--- Records for processing Enclosed Below ---
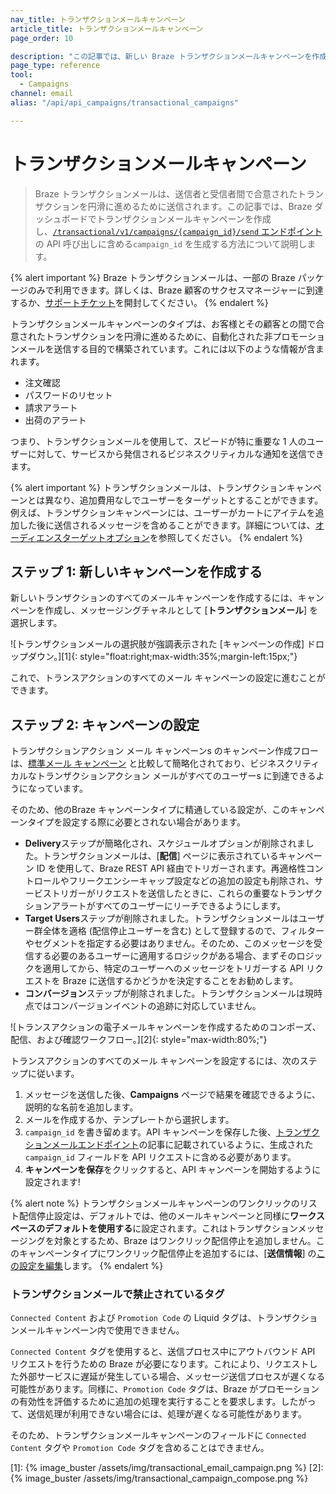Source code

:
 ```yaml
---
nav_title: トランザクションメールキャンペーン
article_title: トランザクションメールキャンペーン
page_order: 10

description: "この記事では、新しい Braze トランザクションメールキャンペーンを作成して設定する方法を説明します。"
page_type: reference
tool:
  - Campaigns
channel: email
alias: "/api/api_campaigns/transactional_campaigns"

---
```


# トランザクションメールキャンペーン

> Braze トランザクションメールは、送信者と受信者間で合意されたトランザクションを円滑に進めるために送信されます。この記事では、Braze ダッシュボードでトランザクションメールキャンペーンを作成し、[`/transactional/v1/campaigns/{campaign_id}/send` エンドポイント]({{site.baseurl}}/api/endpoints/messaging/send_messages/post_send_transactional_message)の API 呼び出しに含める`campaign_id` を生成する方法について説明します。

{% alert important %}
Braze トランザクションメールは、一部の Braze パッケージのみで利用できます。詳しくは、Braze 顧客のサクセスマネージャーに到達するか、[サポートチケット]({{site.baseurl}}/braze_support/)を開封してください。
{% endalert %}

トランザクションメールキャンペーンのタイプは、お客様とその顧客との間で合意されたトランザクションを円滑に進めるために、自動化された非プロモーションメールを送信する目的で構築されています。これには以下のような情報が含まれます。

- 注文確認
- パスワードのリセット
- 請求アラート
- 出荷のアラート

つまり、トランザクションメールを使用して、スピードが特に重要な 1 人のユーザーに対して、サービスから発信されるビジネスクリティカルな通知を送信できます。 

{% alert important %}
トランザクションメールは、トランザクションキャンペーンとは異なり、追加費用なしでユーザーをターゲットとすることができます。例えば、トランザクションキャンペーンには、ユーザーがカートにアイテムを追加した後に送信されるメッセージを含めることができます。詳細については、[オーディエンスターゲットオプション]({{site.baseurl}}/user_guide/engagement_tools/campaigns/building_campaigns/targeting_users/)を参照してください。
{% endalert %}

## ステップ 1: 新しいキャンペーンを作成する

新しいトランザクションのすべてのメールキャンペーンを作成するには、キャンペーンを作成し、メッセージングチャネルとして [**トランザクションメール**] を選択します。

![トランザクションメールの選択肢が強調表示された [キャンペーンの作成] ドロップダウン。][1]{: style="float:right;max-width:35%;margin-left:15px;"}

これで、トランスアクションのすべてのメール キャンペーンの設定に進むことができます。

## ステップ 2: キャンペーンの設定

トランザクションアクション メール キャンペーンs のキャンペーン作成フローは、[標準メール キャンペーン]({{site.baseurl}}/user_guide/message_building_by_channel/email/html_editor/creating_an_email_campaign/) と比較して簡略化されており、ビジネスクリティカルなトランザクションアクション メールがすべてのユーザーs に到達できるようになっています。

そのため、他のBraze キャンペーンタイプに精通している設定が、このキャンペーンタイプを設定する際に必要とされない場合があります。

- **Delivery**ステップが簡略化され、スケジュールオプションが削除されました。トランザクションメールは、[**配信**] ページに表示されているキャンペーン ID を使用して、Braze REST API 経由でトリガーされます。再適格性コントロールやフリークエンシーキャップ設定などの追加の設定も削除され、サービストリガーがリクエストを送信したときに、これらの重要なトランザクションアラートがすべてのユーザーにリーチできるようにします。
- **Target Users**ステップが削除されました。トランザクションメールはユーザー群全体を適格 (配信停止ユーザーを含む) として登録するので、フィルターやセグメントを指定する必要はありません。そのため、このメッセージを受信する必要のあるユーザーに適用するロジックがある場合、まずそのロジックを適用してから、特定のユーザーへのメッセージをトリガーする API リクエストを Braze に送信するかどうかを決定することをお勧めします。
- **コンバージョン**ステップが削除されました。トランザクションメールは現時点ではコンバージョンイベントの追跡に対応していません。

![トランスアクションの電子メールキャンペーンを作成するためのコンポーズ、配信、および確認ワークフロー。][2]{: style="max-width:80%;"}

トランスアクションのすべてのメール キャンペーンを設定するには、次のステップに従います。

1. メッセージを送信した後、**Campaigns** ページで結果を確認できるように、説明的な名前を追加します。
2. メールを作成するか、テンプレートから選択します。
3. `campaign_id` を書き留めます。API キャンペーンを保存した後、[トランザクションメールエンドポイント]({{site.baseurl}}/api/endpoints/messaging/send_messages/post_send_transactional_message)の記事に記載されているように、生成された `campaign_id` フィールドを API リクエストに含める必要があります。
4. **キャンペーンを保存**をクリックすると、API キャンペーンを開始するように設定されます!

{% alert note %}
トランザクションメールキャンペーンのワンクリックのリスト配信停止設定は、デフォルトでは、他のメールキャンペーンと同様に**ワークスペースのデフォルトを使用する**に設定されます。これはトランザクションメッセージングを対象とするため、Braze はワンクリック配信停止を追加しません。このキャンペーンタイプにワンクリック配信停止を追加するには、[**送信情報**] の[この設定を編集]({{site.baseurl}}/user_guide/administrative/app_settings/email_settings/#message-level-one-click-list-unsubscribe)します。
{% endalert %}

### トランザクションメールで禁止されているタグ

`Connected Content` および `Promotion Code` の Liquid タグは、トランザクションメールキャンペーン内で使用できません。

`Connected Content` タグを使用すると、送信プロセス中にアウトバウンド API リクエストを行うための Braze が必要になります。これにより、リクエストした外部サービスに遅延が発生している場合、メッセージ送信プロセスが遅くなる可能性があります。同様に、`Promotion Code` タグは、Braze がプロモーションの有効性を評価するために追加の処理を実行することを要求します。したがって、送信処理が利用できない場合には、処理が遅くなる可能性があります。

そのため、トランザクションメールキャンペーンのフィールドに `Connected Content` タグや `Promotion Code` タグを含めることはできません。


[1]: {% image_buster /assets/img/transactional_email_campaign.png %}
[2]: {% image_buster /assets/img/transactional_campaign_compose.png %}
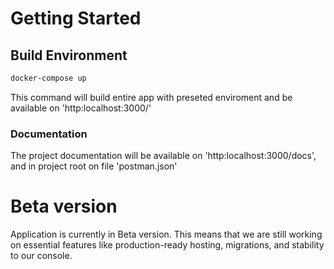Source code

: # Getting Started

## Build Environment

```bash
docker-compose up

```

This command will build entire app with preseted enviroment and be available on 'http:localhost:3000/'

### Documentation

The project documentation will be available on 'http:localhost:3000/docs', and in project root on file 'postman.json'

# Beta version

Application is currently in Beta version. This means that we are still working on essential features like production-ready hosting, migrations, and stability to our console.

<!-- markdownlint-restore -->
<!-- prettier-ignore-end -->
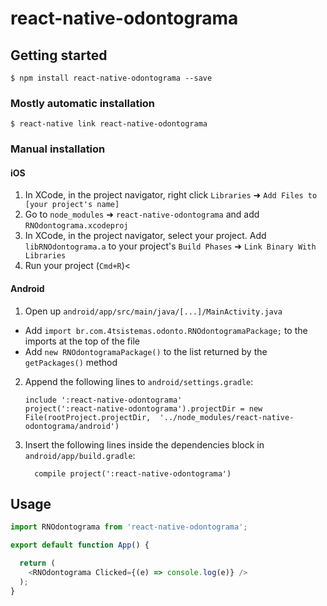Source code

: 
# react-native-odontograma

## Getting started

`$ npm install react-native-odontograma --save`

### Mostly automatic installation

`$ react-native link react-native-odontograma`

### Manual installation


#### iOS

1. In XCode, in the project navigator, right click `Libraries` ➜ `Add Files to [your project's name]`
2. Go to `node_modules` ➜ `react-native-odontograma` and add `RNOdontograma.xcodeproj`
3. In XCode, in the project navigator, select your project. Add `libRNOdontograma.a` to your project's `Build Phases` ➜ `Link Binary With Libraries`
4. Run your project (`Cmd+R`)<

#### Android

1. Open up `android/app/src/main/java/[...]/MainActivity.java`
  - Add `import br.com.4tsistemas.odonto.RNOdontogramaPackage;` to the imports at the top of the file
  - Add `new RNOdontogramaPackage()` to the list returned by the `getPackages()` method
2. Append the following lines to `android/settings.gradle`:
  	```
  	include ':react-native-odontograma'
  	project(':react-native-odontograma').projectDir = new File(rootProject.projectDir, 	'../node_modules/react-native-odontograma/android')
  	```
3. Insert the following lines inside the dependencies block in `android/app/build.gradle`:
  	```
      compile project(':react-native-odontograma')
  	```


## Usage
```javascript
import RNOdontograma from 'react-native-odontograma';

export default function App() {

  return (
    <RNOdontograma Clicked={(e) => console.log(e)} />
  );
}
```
--- End of Enclosed Records for processing ---
Directions — Repeat the data in full and exactly. Omit pictures.

Output for this exercise —
Source code

:
 ```yaml
---
nav_title: トランザクションメールキャンペーン
article_title: トランザクションメールキャンペーン
page_order: 10

description: "この記事では、新しい Braze トランザクションメールキャンペーンを作成して設定する方法を説明します。"
page_type: reference
tool:
  - Campaigns
channel: email
alias: "/api/api_campaigns/transactional_campaigns"

---
```


# トランザクションメールキャンペーン

> Braze トランザクションメールは、送信者と受信者間で合意されたトランザクションを円滑に進めるために送信されます。この記事では、Braze ダッシュボードでトランザクションメールキャンペーンを作成し、[`/transactional/v1/campaigns/{campaign_id}/send` エンドポイント]({{site.baseurl}}/api/endpoints/messaging/send_messages/post_send_transactional_message)の API 呼び出しに含める`campaign_id` を生成する方法について説明します。

{% alert important %}
Braze トランザクションメールは、一部の Braze パッケージのみで利用できます。詳しくは、Braze 顧客のサクセスマネージャーに到達するか、[サポートチケット]({{site.baseurl}}/braze_support/)を開封してください。
{% endalert %}

トランザクションメールキャンペーンのタイプは、お客様とその顧客との間で合意されたトランザクションを円滑に進めるために、自動化された非プロモーションメールを送信する目的で構築されています。これには以下のような情報が含まれます。

- 注文確認
- パスワードのリセット
- 請求アラート
- 出荷のアラート

つまり、トランザクションメールを使用して、スピードが特に重要な 1 人のユーザーに対して、サービスから発信されるビジネスクリティカルな通知を送信できます。 

{% alert important %}
トランザクションメールは、トランザクションキャンペーンとは異なり、追加費用なしでユーザーをターゲットとすることができます。例えば、トランザクションキャンペーンには、ユーザーがカートにアイテムを追加した後に送信されるメッセージを含めることができます。詳細については、[オーディエンスターゲットオプション]({{site.baseurl}}/user_guide/engagement_tools/campaigns/building_campaigns/targeting_users/)を参照してください。
{% endalert %}

## ステップ 1: 新しいキャンペーンを作成する

新しいトランザクションのすべてのメールキャンペーンを作成するには、キャンペーンを作成し、メッセージングチャネルとして [**トランザクションメール**] を選択します。

![トランザクションメールの選択肢が強調表示された [キャンペーンの作成] ドロップダウン。][1]{: style="float:right;max-width:35%;margin-left:15px;"}

これで、トランスアクションのすべてのメール キャンペーンの設定に進むことができます。

## ステップ 2: キャンペーンの設定

トランザクションアクション メール キャンペーンs のキャンペーン作成フローは、[標準メール キャンペーン]({{site.baseurl}}/user_guide/message_building_by_channel/email/html_editor/creating_an_email_campaign/) と比較して簡略化されており、ビジネスクリティカルなトランザクションアクション メールがすべてのユーザーs に到達できるようになっています。

そのため、他のBraze キャンペーンタイプに精通している設定が、このキャンペーンタイプを設定する際に必要とされない場合があります。

- **Delivery**ステップが簡略化され、スケジュールオプションが削除されました。トランザクションメールは、[**配信**] ページに表示されているキャンペーン ID を使用して、Braze REST API 経由でトリガーされます。再適格性コントロールやフリークエンシーキャップ設定などの追加の設定も削除され、サービストリガーがリクエストを送信したときに、これらの重要なトランザクションアラートがすべてのユーザーにリーチできるようにします。
- **Target Users**ステップが削除されました。トランザクションメールはユーザー群全体を適格 (配信停止ユーザーを含む) として登録するので、フィルターやセグメントを指定する必要はありません。そのため、このメッセージを受信する必要のあるユーザーに適用するロジックがある場合、まずそのロジックを適用してから、特定のユーザーへのメッセージをトリガーする API リクエストを Braze に送信するかどうかを決定することをお勧めします。
- **コンバージョン**ステップが削除されました。トランザクションメールは現時点ではコンバージョンイベントの追跡に対応していません。

![トランスアクションの電子メールキャンペーンを作成するためのコンポーズ、配信、および確認ワークフロー。][2]{: style="max-width:80%;"}

トランスアクションのすべてのメール キャンペーンを設定するには、次のステップに従います。

1. メッセージを送信した後、**Campaigns** ページで結果を確認できるように、説明的な名前を追加します。
2. メールを作成するか、テンプレートから選択します。
3. `campaign_id` を書き留めます。API キャンペーンを保存した後、[トランザクションメールエンドポイント]({{site.baseurl}}/api/endpoints/messaging/send_messages/post_send_transactional_message)の記事に記載されているように、生成された `campaign_id` フィールドを API リクエストに含める必要があります。
4. **キャンペーンを保存**をクリックすると、API キャンペーンを開始するように設定されます!

{% alert note %}
トランザクションメールキャンペーンのワンクリックのリスト配信停止設定は、デフォルトでは、他のメールキャンペーンと同様に**ワークスペースのデフォルトを使用する**に設定されます。これはトランザクションメッセージングを対象とするため、Braze はワンクリック配信停止を追加しません。このキャンペーンタイプにワンクリック配信停止を追加するには、[**送信情報**] の[この設定を編集]({{site.baseurl}}/user_guide/administrative/app_settings/email_settings/#message-level-one-click-list-unsubscribe)します。
{% endalert %}

### トランザクションメールで禁止されているタグ

`Connected Content` および `Promotion Code` の Liquid タグは、トランザクションメールキャンペーン内で使用できません。

`Connected Content` タグを使用すると、送信プロセス中にアウトバウンド API リクエストを行うための Braze が必要になります。これにより、リクエストした外部サービスに遅延が発生している場合、メッセージ送信プロセスが遅くなる可能性があります。同様に、`Promotion Code` タグは、Braze がプロモーションの有効性を評価するために追加の処理を実行することを要求します。したがって、送信処理が利用できない場合には、処理が遅くなる可能性があります。

そのため、トランザクションメールキャンペーンのフィールドに `Connected Content` タグや `Promotion Code` タグを含めることはできません。


[1]: {% image_buster /assets/img/transactional_email_campaign.png %}
[2]: {% image_buster /assets/img/transactional_campaign_compose.png %}
Source code

: # Getting Started

## Build Environment

```bash
docker-compose up

```

This command will build entire app with preseted enviroment and be available on 'http:localhost:3000/'

### Documentation

The project documentation will be available on 'http:localhost:3000/docs', and in project root on file 'postman.json'

# Beta version

Application is currently in Beta version. This means that we are still working on essential features like production-ready hosting, migrations, and stability to our console.

<!-- markdownlint-restore -->
<!-- prettier-ignore-end -->
Source code

: 
# react-native-odontograma

## Getting started

`$ npm install react-native-odontograma --save`

### Mostly automatic installation

`$ react-native link react-native-odontograma`

### Manual installation


#### iOS

1. In XCode, in the project navigator, right click `Libraries` ➜ `Add Files to [your project's name]`
2. Go to `node_modules` ➜ `react-native-odontograma` and add `RNOdontograma.xcodeproj`
3. In XCode, in the project navigator, select your project. Add `libRNOdontograma.a` to your project's `Build Phases` ➜ `Link Binary With Libraries`
4. Run your project (`Cmd+R`)<

#### Android

1. Open up `android/app/src/main/java/[...]/MainActivity.java`
  - Add `import br.com.4tsistemas.odonto.RNOdontogramaPackage;` to the imports at the top of the file
  - Add `new RNOdontogramaPackage()` to the list returned by the `getPackages()` method
2. Append the following lines to `android/settings.gradle`:
  	```
  	include ':react-native-odontograma'
  	project(':react-native-odontograma').projectDir = new File(rootProject.projectDir, 	'../node_modules/react-native-odontograma/android')
  	```
3. Insert the following lines inside the dependencies block in `android/app/build.gradle`:
  	```
      compile project(':react-native-odontograma')
  	```


## Usage
```javascript
import RNOdontograma from 'react-native-odontograma';

export default function App() {

  return (
    <RNOdontograma Clicked={(e) => console.log(e)} />
  );
}
```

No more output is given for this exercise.